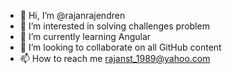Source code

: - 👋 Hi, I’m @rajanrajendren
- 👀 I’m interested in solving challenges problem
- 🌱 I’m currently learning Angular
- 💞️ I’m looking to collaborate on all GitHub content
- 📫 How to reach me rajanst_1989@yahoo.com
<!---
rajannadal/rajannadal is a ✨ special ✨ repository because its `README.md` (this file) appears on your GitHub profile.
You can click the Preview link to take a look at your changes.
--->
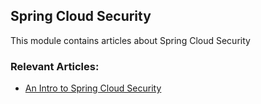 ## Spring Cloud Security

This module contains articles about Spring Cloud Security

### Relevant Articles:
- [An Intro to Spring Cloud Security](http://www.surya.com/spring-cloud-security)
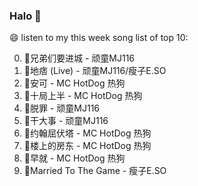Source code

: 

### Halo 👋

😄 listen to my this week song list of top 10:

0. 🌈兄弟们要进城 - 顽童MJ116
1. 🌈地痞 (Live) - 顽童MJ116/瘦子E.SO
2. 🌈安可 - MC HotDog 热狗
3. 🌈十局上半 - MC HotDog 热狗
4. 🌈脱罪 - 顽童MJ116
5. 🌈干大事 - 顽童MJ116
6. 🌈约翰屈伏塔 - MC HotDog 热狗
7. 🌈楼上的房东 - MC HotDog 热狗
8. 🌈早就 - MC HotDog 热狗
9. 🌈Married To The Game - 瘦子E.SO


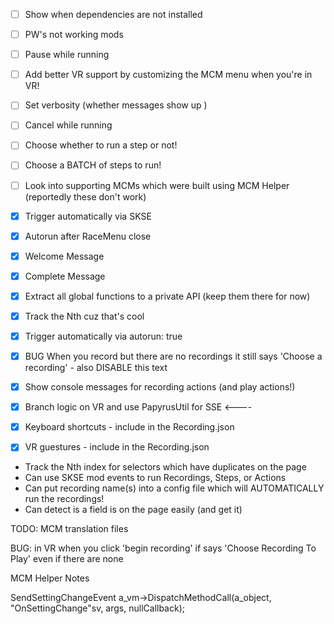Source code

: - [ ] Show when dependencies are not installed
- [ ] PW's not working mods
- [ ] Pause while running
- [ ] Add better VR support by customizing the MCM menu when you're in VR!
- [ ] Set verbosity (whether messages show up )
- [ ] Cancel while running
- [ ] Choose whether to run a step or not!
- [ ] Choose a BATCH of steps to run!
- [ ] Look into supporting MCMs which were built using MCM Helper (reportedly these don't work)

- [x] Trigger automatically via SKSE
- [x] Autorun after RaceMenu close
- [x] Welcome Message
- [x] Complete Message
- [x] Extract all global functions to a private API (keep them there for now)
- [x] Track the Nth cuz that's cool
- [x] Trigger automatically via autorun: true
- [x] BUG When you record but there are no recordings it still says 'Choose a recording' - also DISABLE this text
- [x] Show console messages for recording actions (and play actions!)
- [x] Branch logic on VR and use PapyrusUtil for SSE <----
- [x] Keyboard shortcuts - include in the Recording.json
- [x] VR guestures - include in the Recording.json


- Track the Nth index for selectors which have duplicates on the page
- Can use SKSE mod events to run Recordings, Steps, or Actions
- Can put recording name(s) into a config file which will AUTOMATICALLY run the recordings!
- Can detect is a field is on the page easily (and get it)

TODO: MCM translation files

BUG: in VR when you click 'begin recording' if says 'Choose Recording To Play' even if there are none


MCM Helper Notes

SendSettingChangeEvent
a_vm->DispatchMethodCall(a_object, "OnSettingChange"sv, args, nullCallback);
##########
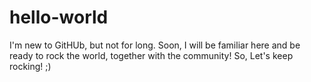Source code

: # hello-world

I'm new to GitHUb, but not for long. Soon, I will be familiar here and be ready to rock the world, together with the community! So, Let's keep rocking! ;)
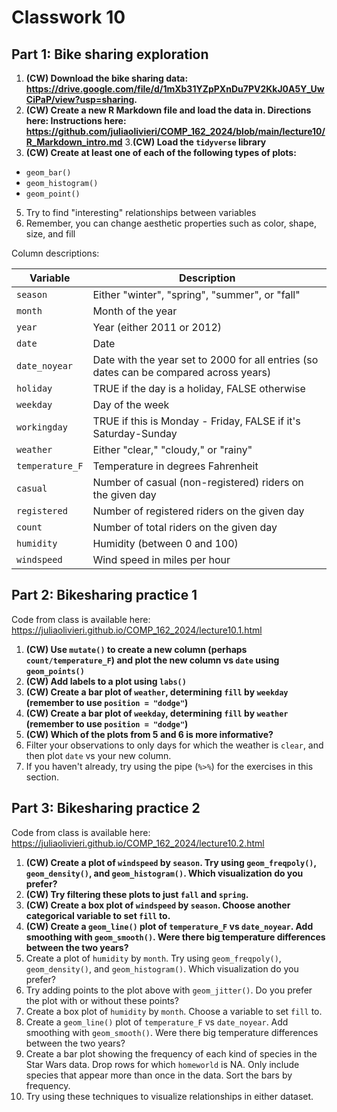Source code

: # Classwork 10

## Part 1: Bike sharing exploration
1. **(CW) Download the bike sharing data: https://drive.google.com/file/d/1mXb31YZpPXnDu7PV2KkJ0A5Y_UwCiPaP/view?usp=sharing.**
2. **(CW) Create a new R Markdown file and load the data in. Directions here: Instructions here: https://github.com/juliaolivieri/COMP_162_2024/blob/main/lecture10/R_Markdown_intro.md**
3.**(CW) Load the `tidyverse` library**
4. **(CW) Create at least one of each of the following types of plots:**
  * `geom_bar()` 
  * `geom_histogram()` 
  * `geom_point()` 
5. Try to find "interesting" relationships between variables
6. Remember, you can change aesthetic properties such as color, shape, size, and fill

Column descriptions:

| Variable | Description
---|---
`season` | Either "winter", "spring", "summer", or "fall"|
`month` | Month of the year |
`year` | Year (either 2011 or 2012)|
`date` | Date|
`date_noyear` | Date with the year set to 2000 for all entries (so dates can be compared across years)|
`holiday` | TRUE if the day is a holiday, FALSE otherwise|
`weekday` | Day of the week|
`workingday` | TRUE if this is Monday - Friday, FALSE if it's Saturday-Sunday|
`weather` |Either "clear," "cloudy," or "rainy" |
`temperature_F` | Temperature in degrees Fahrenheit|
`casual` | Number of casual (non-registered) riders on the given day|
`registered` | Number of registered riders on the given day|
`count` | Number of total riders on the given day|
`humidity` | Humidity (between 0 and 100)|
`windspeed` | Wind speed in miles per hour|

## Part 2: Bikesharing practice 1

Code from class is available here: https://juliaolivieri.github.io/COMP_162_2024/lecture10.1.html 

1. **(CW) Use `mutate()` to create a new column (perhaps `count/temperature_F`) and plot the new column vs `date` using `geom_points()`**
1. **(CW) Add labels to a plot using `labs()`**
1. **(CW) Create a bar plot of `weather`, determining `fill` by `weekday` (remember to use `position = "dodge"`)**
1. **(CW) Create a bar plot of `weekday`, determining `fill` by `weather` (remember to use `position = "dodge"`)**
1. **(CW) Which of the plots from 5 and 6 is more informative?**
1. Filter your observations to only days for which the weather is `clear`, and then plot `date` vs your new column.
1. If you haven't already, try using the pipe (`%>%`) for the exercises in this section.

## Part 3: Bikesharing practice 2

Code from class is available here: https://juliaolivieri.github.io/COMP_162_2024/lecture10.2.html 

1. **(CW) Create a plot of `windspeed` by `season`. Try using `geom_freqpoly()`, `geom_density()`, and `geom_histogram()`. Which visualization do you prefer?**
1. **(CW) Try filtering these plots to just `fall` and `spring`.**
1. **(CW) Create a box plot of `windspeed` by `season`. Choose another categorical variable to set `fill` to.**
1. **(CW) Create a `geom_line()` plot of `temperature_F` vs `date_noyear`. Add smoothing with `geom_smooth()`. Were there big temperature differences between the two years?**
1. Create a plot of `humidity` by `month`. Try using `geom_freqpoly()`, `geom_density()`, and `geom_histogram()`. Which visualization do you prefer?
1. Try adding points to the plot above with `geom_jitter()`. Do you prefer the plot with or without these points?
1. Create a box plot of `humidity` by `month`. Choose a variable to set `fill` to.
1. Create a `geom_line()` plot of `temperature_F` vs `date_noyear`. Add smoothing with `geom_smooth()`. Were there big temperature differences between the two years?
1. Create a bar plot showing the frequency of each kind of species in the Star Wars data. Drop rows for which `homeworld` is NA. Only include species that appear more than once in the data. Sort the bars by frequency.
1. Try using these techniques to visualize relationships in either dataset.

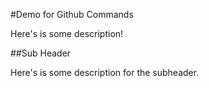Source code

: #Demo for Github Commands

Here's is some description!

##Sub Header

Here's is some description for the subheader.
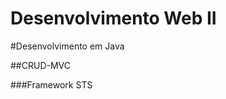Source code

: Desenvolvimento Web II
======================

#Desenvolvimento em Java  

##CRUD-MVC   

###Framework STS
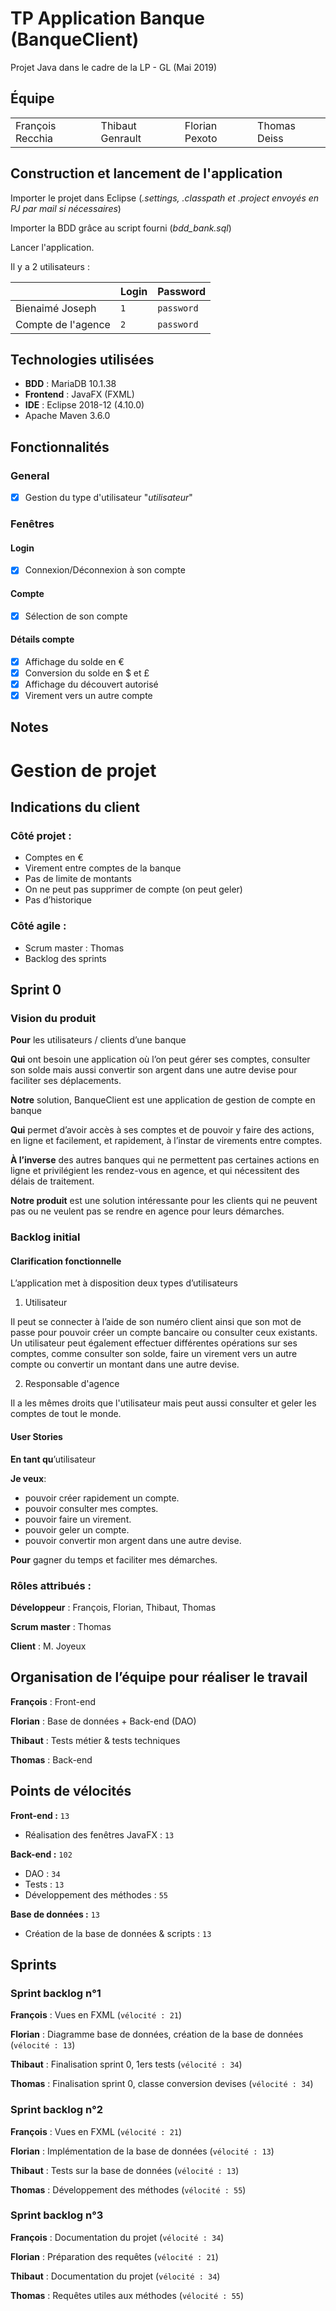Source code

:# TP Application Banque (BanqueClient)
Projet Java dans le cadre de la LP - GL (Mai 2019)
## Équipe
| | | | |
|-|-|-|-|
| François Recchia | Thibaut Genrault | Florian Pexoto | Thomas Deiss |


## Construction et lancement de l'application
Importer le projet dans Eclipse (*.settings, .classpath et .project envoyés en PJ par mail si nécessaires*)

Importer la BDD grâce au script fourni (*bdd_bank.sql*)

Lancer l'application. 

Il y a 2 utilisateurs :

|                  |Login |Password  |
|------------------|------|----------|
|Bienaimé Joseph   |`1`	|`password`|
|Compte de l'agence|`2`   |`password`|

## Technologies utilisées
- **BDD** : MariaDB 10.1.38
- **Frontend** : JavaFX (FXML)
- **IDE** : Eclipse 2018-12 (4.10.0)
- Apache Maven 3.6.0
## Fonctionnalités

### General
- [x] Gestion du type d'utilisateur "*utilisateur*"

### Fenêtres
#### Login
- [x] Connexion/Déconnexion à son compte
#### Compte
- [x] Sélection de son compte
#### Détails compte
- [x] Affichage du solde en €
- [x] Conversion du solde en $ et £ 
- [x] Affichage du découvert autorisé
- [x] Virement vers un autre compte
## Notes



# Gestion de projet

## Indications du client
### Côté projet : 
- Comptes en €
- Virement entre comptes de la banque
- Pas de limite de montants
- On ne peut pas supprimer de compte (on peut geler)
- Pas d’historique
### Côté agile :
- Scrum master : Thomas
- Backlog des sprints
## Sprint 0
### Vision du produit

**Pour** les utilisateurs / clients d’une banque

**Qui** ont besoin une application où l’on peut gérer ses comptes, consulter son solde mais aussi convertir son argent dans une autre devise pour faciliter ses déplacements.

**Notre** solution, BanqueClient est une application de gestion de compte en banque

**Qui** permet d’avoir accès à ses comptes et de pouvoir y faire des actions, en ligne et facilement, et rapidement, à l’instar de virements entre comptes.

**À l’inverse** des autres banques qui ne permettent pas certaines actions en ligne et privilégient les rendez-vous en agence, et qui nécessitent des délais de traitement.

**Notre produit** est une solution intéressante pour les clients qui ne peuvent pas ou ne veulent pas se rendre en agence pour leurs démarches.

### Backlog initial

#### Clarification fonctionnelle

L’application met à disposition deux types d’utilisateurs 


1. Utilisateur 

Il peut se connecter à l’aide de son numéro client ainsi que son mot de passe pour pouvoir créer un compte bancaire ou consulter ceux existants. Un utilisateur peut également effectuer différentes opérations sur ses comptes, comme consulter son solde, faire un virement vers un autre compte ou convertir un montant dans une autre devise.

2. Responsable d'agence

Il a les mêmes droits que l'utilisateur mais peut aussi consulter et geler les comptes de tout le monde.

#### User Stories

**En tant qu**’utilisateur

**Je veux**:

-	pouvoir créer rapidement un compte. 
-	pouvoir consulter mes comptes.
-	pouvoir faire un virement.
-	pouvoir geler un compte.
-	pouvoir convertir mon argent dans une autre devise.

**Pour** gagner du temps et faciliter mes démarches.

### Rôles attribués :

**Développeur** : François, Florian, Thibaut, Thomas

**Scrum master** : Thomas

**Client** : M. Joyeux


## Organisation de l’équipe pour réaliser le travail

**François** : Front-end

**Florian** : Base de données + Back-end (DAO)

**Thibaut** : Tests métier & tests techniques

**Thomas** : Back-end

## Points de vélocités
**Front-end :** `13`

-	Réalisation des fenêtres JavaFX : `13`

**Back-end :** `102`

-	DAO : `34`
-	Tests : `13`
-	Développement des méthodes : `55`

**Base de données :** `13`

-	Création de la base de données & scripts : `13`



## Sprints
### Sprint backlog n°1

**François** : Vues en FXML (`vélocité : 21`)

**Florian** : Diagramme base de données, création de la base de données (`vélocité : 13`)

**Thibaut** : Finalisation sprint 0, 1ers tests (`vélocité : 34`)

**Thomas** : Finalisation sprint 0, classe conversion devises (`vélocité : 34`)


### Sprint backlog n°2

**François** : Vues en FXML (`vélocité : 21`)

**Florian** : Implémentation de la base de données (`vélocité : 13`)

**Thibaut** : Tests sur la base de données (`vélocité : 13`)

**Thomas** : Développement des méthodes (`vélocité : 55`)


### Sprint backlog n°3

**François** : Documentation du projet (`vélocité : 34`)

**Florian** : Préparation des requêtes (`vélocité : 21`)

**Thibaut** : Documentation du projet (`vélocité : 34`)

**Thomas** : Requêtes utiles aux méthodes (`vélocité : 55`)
##########
TASK OBJECTIVE. All that should be written out is the stretch of lines above between the one holding "Préparation des requêtes" and the one holding "Requêtes utiles aux", inclusive, exactly as given.

RESPONSE BELOW.
**Florian** : Préparation des requêtes (`vélocité : 21`)

**Thibaut** : Documentation du projet (`vélocité : 34`)

**Thomas** : Requêtes utiles aux méthodes (`vélocité : 55`)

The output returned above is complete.